China’s Tsinghua University has released its first comprehensive framework governing the use of artificial intelligence in teaching and academic research, marking a major step in how one of China’s top universities adapts to the rapid rise of generative AI in classrooms and labs.

The Tsinghua University Guiding Principles for the Application of Artificial Intelligence in Education” set out systematic, multi-level norms for faculty, students, and researchers as AI tools become increasingly embedded in learning and idea generation.

The document is divided into three parts — General Provisions, Teaching and Learning, and Theses, Dissertations, and Practical Achievements — offering detailed, scenario-based rules for everything from course design to graduate research.

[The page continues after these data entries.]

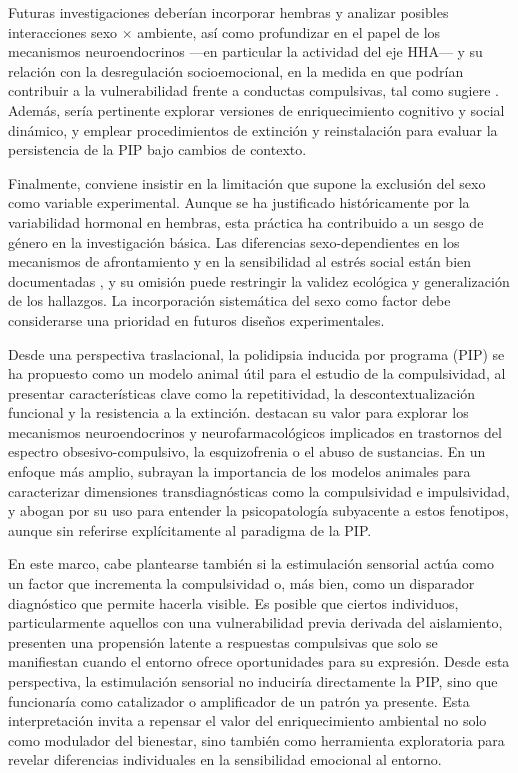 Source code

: \documentclass[12pt,a4paper]{article}
\begin{document}
\begin{multicols}{2}
Futuras investigaciones deberían incorporar hembras y analizar posibles interacciones sexo × ambiente, así como profundizar en el papel de los mecanismos neuroendocrinos —en particular la actividad del eje HHA— y su relación con la desregulación socioemocional, en la medida en que podrían contribuir a la vulnerabilidad frente a conductas compulsivas, tal como sugiere \citet{MartinGonzalez2022}. Además, sería pertinente explorar versiones de enriquecimiento cognitivo y social dinámico, y emplear procedimientos de extinción y reinstalación para evaluar la persistencia de la PIP bajo cambios de contexto.

Finalmente, conviene insistir en la limitación que supone la exclusión del sexo como variable experimental. Aunque se ha justificado históricamente por la variabilidad hormonal en hembras, esta práctica ha contribuido a un sesgo de género en la investigación básica. Las diferencias sexo-dependientes en los mecanismos de afrontamiento y en la sensibilidad al estrés social están bien documentadas \citep{Bowman2006, Barha2011}, y su omisión puede restringir la validez ecológica y generalización de los hallazgos. La incorporación sistemática del sexo como factor debe considerarse una prioridad en futuros diseños experimentales.

Desde una perspectiva traslacional, la polidipsia inducida por programa (PIP) se ha propuesto como un modelo animal útil para el estudio de la compulsividad, al presentar características clave como la repetitividad, la descontextualización funcional y la resistencia a la extinción. \citet{Moreno2012} destacan su valor para explorar los mecanismos neuroendocrinos y neurofarmacológicos implicados en trastornos del espectro obsesivo-compulsivo, la esquizofrenia o el abuso de sustancias. En un enfoque más amplio, \citet{Fineberg2010} subrayan la importancia de los modelos animales para caracterizar dimensiones transdiagnósticas como la compulsividad e impulsividad, y abogan por su uso para entender la psicopatología subyacente a estos fenotipos, aunque sin referirse explícitamente al paradigma de la PIP.

En este marco, cabe plantearse también si la estimulación sensorial actúa como un factor que incrementa la compulsividad o, más bien, como un disparador diagnóstico que permite hacerla visible. Es posible que ciertos individuos, particularmente aquellos con una vulnerabilidad previa derivada del aislamiento, presenten una propensión latente a respuestas compulsivas que solo se manifiestan cuando el entorno ofrece oportunidades para su expresión. Desde esta perspectiva, la estimulación sensorial no induciría directamente la PIP, sino que funcionaría como catalizador o amplificador de un patrón ya presente. Esta interpretación invita a repensar el valor del enriquecimiento ambiental no solo como modulador del bienestar, sino también como herramienta exploratoria para revelar diferencias individuales en la sensibilidad emocional al entorno.


\end{multicols}
\end{document}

The General Provisions outline five core principles: responsibility, compliance and integrity, data security, prudence and critical thinking, and fairness and inclusiveness. AI must remain an auxiliary tool, the guidelines say, with teachers and students driving learning. Proper disclosure of AI use is mandatory, misuse is prohibited, and the university warns against cognitive complacency, urging multi-source verification to counter AI-generated errors. The document also stresses the need to address algorithmic bias and prevent widening digital divides.

In the Teaching and Learning section, instructors are asked to define AI’s role in each course, explain the rules at the semester’s start, and take responsibility for any AI-generated materials they use. Students may employ AI as a learning aid, but copying or mechanically rephrasing AI output for assignments is banned.

Under Theses, Dissertations, and Practical Achievements, AI cannot replace academic training or independent intellectual work. Ghostwriting, plagiarism, fabrication, and other forms of misconduct are explicitly prohibited. Advisors must guide appropriate AI use and maintain oversight to ensure originality and academic integrity.